Have you ever heard the phrase, “only the good die young”? Actually, there is a bit of biblical truth to that saying. You may not have realized this, but the Bible explains that there are times when God may choose to have a righteous, upright person die. And even if we can’t understand why, through our limited human understanding, it may, in fact, be an act of Godly mercy. It may be that God is bringing them into eternal glory early to spare them from evil; allowing them to enter peace and find rest from this life. Isaiah lays it out like this in chapter 57, verses 1 and 2, which says:
“The righteous perish, and no one ponders it in his heart; devout men are taken away, and no one understands that the righteous are taken away to be spared from evil. Those who walk uprightly enter into peace; they find rest as they lie in death.”
These verses brings to mind the persecuted church; believers who are tortured and imprisoned because of their faith in Christ.
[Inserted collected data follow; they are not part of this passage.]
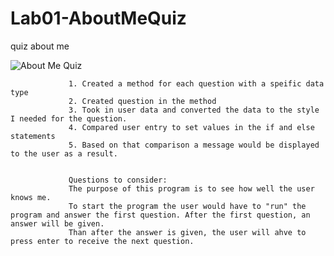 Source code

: # Lab01-AboutMeQuiz
quiz about me



  ![About Me Quiz]( )
                    
                 1. Created a method for each question with a speific data type
				 2. Created question in the method 
				 3. Took in user data and converted the data to the style I needed for the question.
				 4. Compared user entry to set values in the if and else statements
				 5. Based on that comparison a message would be displayed to the user as a result.


				 Questions to consider:
				 The purpose of this program is to see how well the user knows me.
				 To start the program the user would have to "run" the program and answer the first question. After the first question, an answer will be given.
				 Than after the answer is given, the user will ahve to press enter to receive the next question.




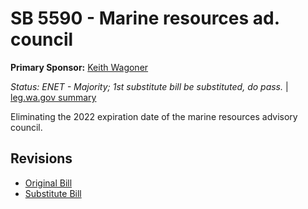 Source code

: # SB 5590 - Marine resources ad. council
**Primary Sponsor:** [Keith Wagoner](/person/leg/keith.wagoner.md)

*Status: ENET - Majority; 1st substitute bill be substituted, do pass.* | [leg.wa.gov summary](https://app.leg.wa.gov/billsummary?BillNumber=5590&Year=2021)

Eliminating the 2022 expiration date of the marine resources advisory council.

## Revisions
* [Original Bill](1/)
* [Substitute Bill](S/)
Could it be that God may give many of these believers rest from their persecution by taking them home to be with him? Right before Stephen was stoned to death for his faith, the Bible says that he “looked up to heaven and saw the glory of God and Jesus standing at the right hand of God”. That sounds like an infinitely better destination than what he was about to face. And God knows that for some, bringing them into heaven before evil, such as this, can befall them is a mercy as well as a blessing, allowing them to enter into peace and find rest. So when you hear of a good and upright person dying young, consider that it might be that God is calling them home to spare them from evil. This may cause us pain as we mourn for them, but it could be nothing less than the merciful love of our God in action.
When faithful, upright believers unexpectedly die, it can be difficult for us to understand. We inevitably ask “why”; why did something so bad have to happen to someone so good and so young? It could be that it rains on the just and the unjust alike; that bad things just happen sometimes, no matter how righteous or good we might be. Or it might be part of God’s plan; that God’s ways are higher than our ways and for some reason that we can’t yet see, a greater good is planned to come out of such a tragedy. Or, it could be what Isaiah outlined in chapter 57. It could be that out of God’s love and mercy, he is sparing that person from impending evil, and bringing them into a place of peace and rest. In any case, God is the potter and we are the clay. It isn’t our place to question his sovereignty. Our job is to place our trust in him even in the midst of tragedy. Our job is to have faith that he knows what is best.